**Task statement:** Print the entries below word for word; the pictures stay out of your copy.

+++ Dataset excerpts +++

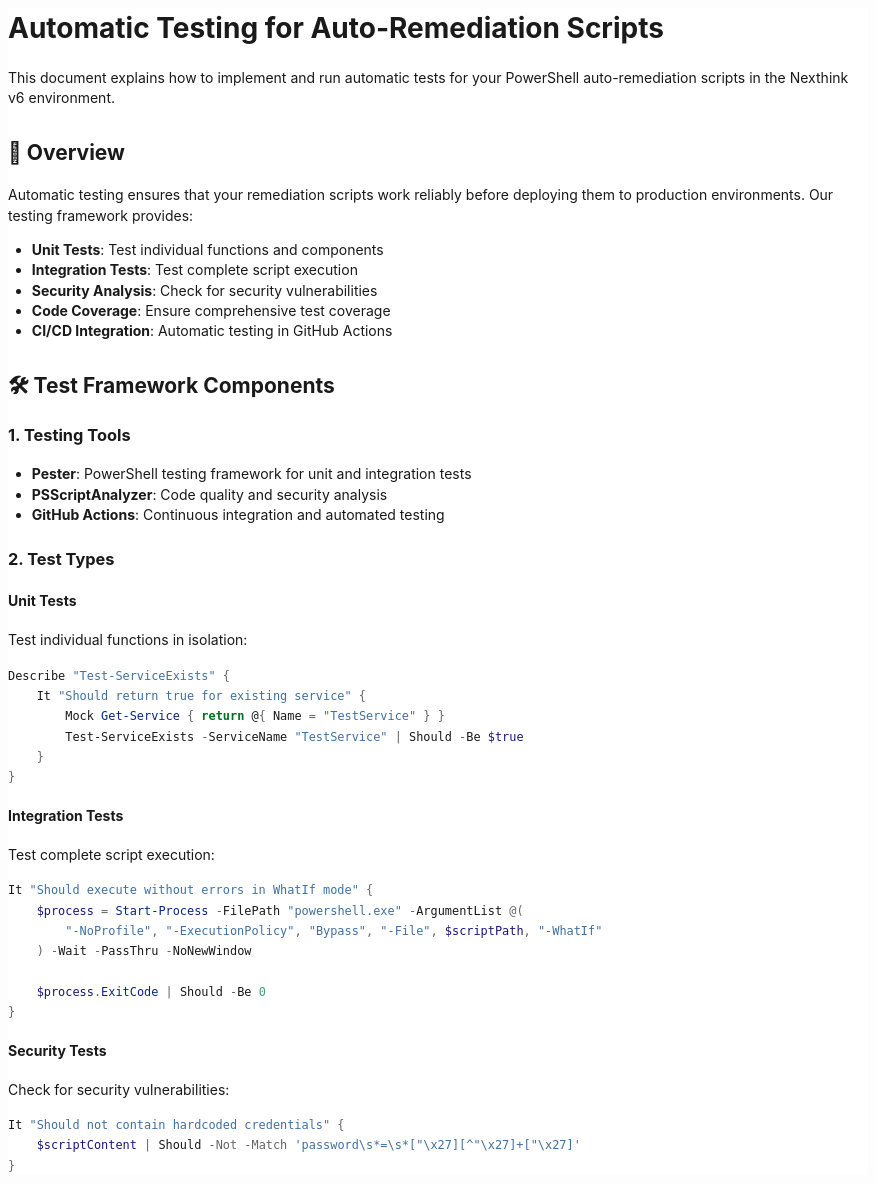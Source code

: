 # Automatic Testing for Auto-Remediation Scripts

This document explains how to implement and run automatic tests for your PowerShell auto-remediation scripts in the Nexthink v6 environment.

## 🎯 Overview

Automatic testing ensures that your remediation scripts work reliably before deploying them to production environments. Our testing framework provides:

- **Unit Tests**: Test individual functions and components
- **Integration Tests**: Test complete script execution
- **Security Analysis**: Check for security vulnerabilities
- **Code Coverage**: Ensure comprehensive test coverage
- **CI/CD Integration**: Automatic testing in GitHub Actions

## 🛠️ Test Framework Components

### 1. Testing Tools

- **Pester**: PowerShell testing framework for unit and integration tests
- **PSScriptAnalyzer**: Code quality and security analysis
- **GitHub Actions**: Continuous integration and automated testing

### 2. Test Types

#### Unit Tests
Test individual functions in isolation:
```powershell
Describe "Test-ServiceExists" {
    It "Should return true for existing service" {
        Mock Get-Service { return @{ Name = "TestService" } }
        Test-ServiceExists -ServiceName "TestService" | Should -Be $true
    }
}
```

#### Integration Tests
Test complete script execution:
```powershell
It "Should execute without errors in WhatIf mode" {
    $process = Start-Process -FilePath "powershell.exe" -ArgumentList @(
        "-NoProfile", "-ExecutionPolicy", "Bypass", "-File", $scriptPath, "-WhatIf"
    ) -Wait -PassThru -NoNewWindow
    
    $process.ExitCode | Should -Be 0
}
```

#### Security Tests
Check for security vulnerabilities:
```powershell
It "Should not contain hardcoded credentials" {
    $scriptContent | Should -Not -Match 'password\s*=\s*["\x27][^"\x27]+["\x27]'
}
```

+++

**The answer:**
Source code

: # Automatic Testing for Auto-Remediation Scripts

This document explains how to implement and run automatic tests for your PowerShell auto-remediation scripts in the Nexthink v6 environment.

## 🎯 Overview

Automatic testing ensures that your remediation scripts work reliably before deploying them to production environments. Our testing framework provides:

- **Unit Tests**: Test individual functions and components
- **Integration Tests**: Test complete script execution
- **Security Analysis**: Check for security vulnerabilities
- **Code Coverage**: Ensure comprehensive test coverage
- **CI/CD Integration**: Automatic testing in GitHub Actions

## 🛠️ Test Framework Components

### 1. Testing Tools

- **Pester**: PowerShell testing framework for unit and integration tests
- **PSScriptAnalyzer**: Code quality and security analysis
- **GitHub Actions**: Continuous integration and automated testing

### 2. Test Types

#### Unit Tests
Test individual functions in isolation:
```powershell
Describe "Test-ServiceExists" {
    It "Should return true for existing service" {
        Mock Get-Service { return @{ Name = "TestService" } }
        Test-ServiceExists -ServiceName "TestService" | Should -Be $true
    }
}
```

#### Integration Tests
Test complete script execution:
```powershell
It "Should execute without errors in WhatIf mode" {
    $process = Start-Process -FilePath "powershell.exe" -ArgumentList @(
        "-NoProfile", "-ExecutionPolicy", "Bypass", "-File", $scriptPath, "-WhatIf"
    ) -Wait -PassThru -NoNewWindow
    
    $process.ExitCode | Should -Be 0
}
```

#### Security Tests
Check for security vulnerabilities:
```powershell
It "Should not contain hardcoded credentials" {
    $scriptContent | Should -Not -Match 'password\s*=\s*["\x27][^"\x27]+["\x27]'
}
```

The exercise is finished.